Los pensadores de la Masonería alcanzan así los temas clásicos del esoterismo, cuya larga historia y permanencia a través de todas las épocas es conocida. «La unidad creadora es un todo universal macho y hembra, moreno y rubio, espíritu y materia, que no conocemos y no podemos conocer sino por sus innumerables manifestaciones de detalle, en las cuales cada uno de nosotros es sucesivamente actor y espectador.» (J.-P. Mazaroz). Ese es el antiguo dualismo de los dos Principios, masculino y femenino: el «Padre» universal, de naturaleza ígnea, que fecunda a la «Madre», principio material (simbolizado por las dos columnas Jachín y Boaz). El Gran Arquitecto no es un Ser superior al mundo: es la Fuerza que rige a la materia, la Ley del Universo del que los hombres solo pueden percibir las manifestaciones sensibles; no es el dios creador del catolicismo, puesto que el «Gran Arquitecto» organiza una materia que él no ha creado, que hasta es impotente para crear. Como el Rosacruz Fludd, los filósofos masónicos llegan así a la teología solar, siendo la Luz del Sol la expresión sensible de la Vida cósmica y divina: el Sol es la residencia de donde Dios anima nuestro universo. «Dios es todo, y todo es Dios». Es la Omnipotencia, la Inteligencia universal, que todo lo anima. El Universo visible, del cual es el Principio conductor y conservador, es la Divinidad en estado de manifestación.

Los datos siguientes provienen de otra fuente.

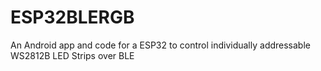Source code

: # ESP32BLERGB
An Android app and code for a ESP32 to control individually addressable WS2812B LED Strips over BLE
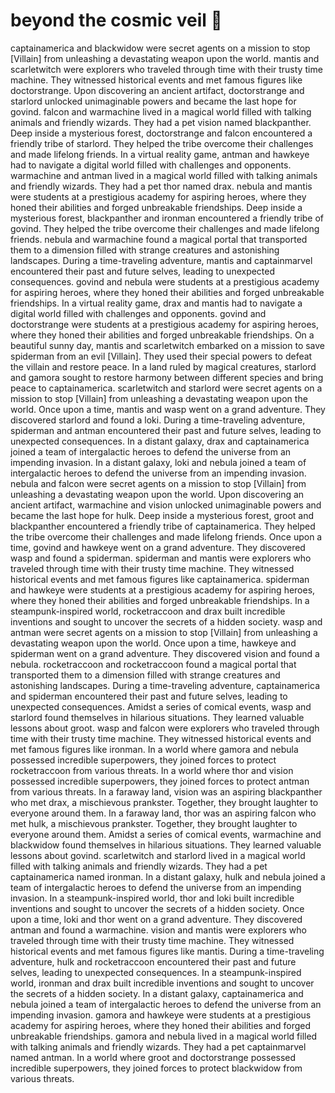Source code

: # beyond the cosmic veil :movie_camera: 

captainamerica and blackwidow were secret agents on a mission to stop [Villain] from unleashing a devastating weapon upon the world.
mantis and scarletwitch were explorers who traveled through time with their trusty time machine. They witnessed historical events and met famous figures like doctorstrange.
Upon discovering an ancient artifact, doctorstrange and starlord unlocked unimaginable powers and became the last hope for govind.
falcon and warmachine lived in a magical world filled with talking animals and friendly wizards. They had a pet vision named blackpanther.
Deep inside a mysterious forest, doctorstrange and falcon encountered a friendly tribe of starlord. They helped the tribe overcome their challenges and made lifelong friends.
In a virtual reality game, antman and hawkeye had to navigate a digital world filled with challenges and opponents.
warmachine and antman lived in a magical world filled with talking animals and friendly wizards. They had a pet thor named drax.
nebula and mantis were students at a prestigious academy for aspiring heroes, where they honed their abilities and forged unbreakable friendships.
Deep inside a mysterious forest, blackpanther and ironman encountered a friendly tribe of govind. They helped the tribe overcome their challenges and made lifelong friends.
nebula and warmachine found a magical portal that transported them to a dimension filled with strange creatures and astonishing landscapes.
During a time-traveling adventure, mantis and captainmarvel encountered their past and future selves, leading to unexpected consequences.
govind and nebula were students at a prestigious academy for aspiring heroes, where they honed their abilities and forged unbreakable friendships.
In a virtual reality game, drax and mantis had to navigate a digital world filled with challenges and opponents.
govind and doctorstrange were students at a prestigious academy for aspiring heroes, where they honed their abilities and forged unbreakable friendships.
On a beautiful sunny day, mantis and scarletwitch embarked on a mission to save spiderman from an evil [Villain]. They used their special powers to defeat the villain and restore peace.
In a land ruled by magical creatures, starlord and gamora sought to restore harmony between different species and bring peace to captainamerica.
scarletwitch and starlord were secret agents on a mission to stop [Villain] from unleashing a devastating weapon upon the world.
Once upon a time, mantis and wasp went on a grand adventure. They discovered starlord and found a loki.
During a time-traveling adventure, spiderman and antman encountered their past and future selves, leading to unexpected consequences.
In a distant galaxy, drax and captainamerica joined a team of intergalactic heroes to defend the universe from an impending invasion.
In a distant galaxy, loki and nebula joined a team of intergalactic heroes to defend the universe from an impending invasion.
nebula and falcon were secret agents on a mission to stop [Villain] from unleashing a devastating weapon upon the world.
Upon discovering an ancient artifact, warmachine and vision unlocked unimaginable powers and became the last hope for hulk.
Deep inside a mysterious forest, groot and blackpanther encountered a friendly tribe of captainamerica. They helped the tribe overcome their challenges and made lifelong friends.
Once upon a time, govind and hawkeye went on a grand adventure. They discovered wasp and found a spiderman.
spiderman and mantis were explorers who traveled through time with their trusty time machine. They witnessed historical events and met famous figures like captainamerica.
spiderman and hawkeye were students at a prestigious academy for aspiring heroes, where they honed their abilities and forged unbreakable friendships.
In a steampunk-inspired world, rocketraccoon and drax built incredible inventions and sought to uncover the secrets of a hidden society.
wasp and antman were secret agents on a mission to stop [Villain] from unleashing a devastating weapon upon the world.
Once upon a time, hawkeye and spiderman went on a grand adventure. They discovered vision and found a nebula.
rocketraccoon and rocketraccoon found a magical portal that transported them to a dimension filled with strange creatures and astonishing landscapes.
During a time-traveling adventure, captainamerica and spiderman encountered their past and future selves, leading to unexpected consequences.
Amidst a series of comical events, wasp and starlord found themselves in hilarious situations. They learned valuable lessons about groot.
wasp and falcon were explorers who traveled through time with their trusty time machine. They witnessed historical events and met famous figures like ironman.
In a world where gamora and nebula possessed incredible superpowers, they joined forces to protect rocketraccoon from various threats.
In a world where thor and vision possessed incredible superpowers, they joined forces to protect antman from various threats.
In a faraway land, vision was an aspiring blackpanther who met drax, a mischievous prankster. Together, they brought laughter to everyone around them.
In a faraway land, thor was an aspiring falcon who met hulk, a mischievous prankster. Together, they brought laughter to everyone around them.
Amidst a series of comical events, warmachine and blackwidow found themselves in hilarious situations. They learned valuable lessons about govind.
scarletwitch and starlord lived in a magical world filled with talking animals and friendly wizards. They had a pet captainamerica named ironman.
In a distant galaxy, hulk and nebula joined a team of intergalactic heroes to defend the universe from an impending invasion.
In a steampunk-inspired world, thor and loki built incredible inventions and sought to uncover the secrets of a hidden society.
Once upon a time, loki and thor went on a grand adventure. They discovered antman and found a warmachine.
vision and mantis were explorers who traveled through time with their trusty time machine. They witnessed historical events and met famous figures like mantis.
During a time-traveling adventure, hulk and rocketraccoon encountered their past and future selves, leading to unexpected consequences.
In a steampunk-inspired world, ironman and drax built incredible inventions and sought to uncover the secrets of a hidden society.
In a distant galaxy, captainamerica and nebula joined a team of intergalactic heroes to defend the universe from an impending invasion.
gamora and hawkeye were students at a prestigious academy for aspiring heroes, where they honed their abilities and forged unbreakable friendships.
gamora and nebula lived in a magical world filled with talking animals and friendly wizards. They had a pet captainmarvel named antman.
In a world where groot and doctorstrange possessed incredible superpowers, they joined forces to protect blackwidow from various threats.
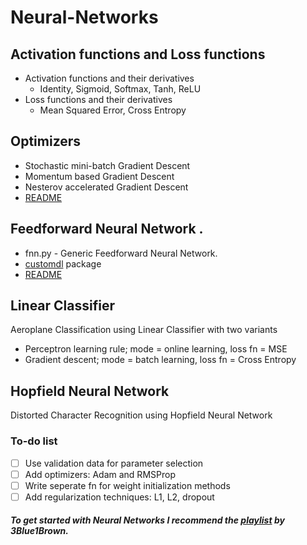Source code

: # Neural-Networks

## Activation functions and Loss functions
 * Activation functions and their derivatives
     * Identity, Sigmoid, Softmax, Tanh, ReLU
 * Loss functions and their derivatives
     * Mean Squared Error, Cross Entropy   
 
## Optimizers
* Stochastic mini-batch Gradient Descent
* Momentum based Gradient Descent
* Nesterov accelerated Gradient Descent
* [README](https://github.com/Taarak9/Neural-Networks/blob/master/Optimizers/README.md)

## Feedforward Neural Network   . 
* fnn.py - Generic Feedforward Neural Network.
* [customdl](https://pypi.org/project/customdl/) package
* [README](https://github.com/Taarak9/Neural-Networks/tree/master/Feedforward%20Neural%20Network)

## Linear Classifier          
Aeroplane Classification using Linear Classifier with two variants
* Perceptron learning rule; mode = online learning, loss fn =  MSE
* Gradient descent; mode = batch learning, loss fn = Cross Entropy

## Hopfield Neural Network   
Distorted Character Recognition using Hopfield Neural Network    

### To-do list
* [ ] Use validation data for parameter selection
* [ ] Add optimizers: Adam and RMSProp
* [ ] Write seperate fn for weight initialization methods
* [ ] Add regularization techniques: L1, L2, dropout
                         
##### To get started with Neural Networks I recommend the [playlist](https://youtube.com/playlist?list=PLZHQObOWTQDNU6R1_67000Dx_ZCJB-3pi) by 3Blue1Brown.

El nacimiento del universo se explica por la acción recíproca de la Luz y de las Tinieblas. Por lo demás, los autores modernos apelan frecuentemente a la ciencia contemporánea: «La última palabra de la Ciencia en la actualidad —escribe por ejemplo J. Boucher— es que toda materia se resuelve finalmente en fotones (partículas luminosas), que esos fotones, acumulándose en el espacio, forman las nebulosas o mundos en formación… Si la esencia íntima de la Materia es la Luz, el medio en que esta se mueve es la Tiniebla: el Espacio es Noche, la Materia es Día. El Tiempo no existe sino cuando los fotones, agrupados en electrones, átomos y moléculas, forman mundos destinados a la segregación». Hay en eso una formulación moderna de la antigua doctrina del Huevo de los mundos, en el que todos los seres están contenidos en estado de gérmenes no manifestados …
En cuanto al Hombre, ocupa un lugar privilegiado en la Naturaleza: en efecto, la Divinidad está representada por el Hombre, que lleva en sí el ideal de lo Verdadero, de lo Hermoso, y del Bien, «un arquitecto que preside la construcción de su ser moral» (O. Wirth). Llevamos en nosotros un dios, principio pensante, «Sol oculto que brilla en la morada de los Muertos», y del que emanan la razón y la inteligencia. El hombre es un dios en potencia, que puede desarrollar sus poderes de manera ilimitada…
El esoterismo masónico ha ejercido gran influencia sobre cierto número de doctrinas filosóficas y religiosas. Hasta se lo encuentra expresado en muchas obras literarias o artísticas, por ejemplo el Fausto de Goethe o la Flauta mágica de Mozart[65].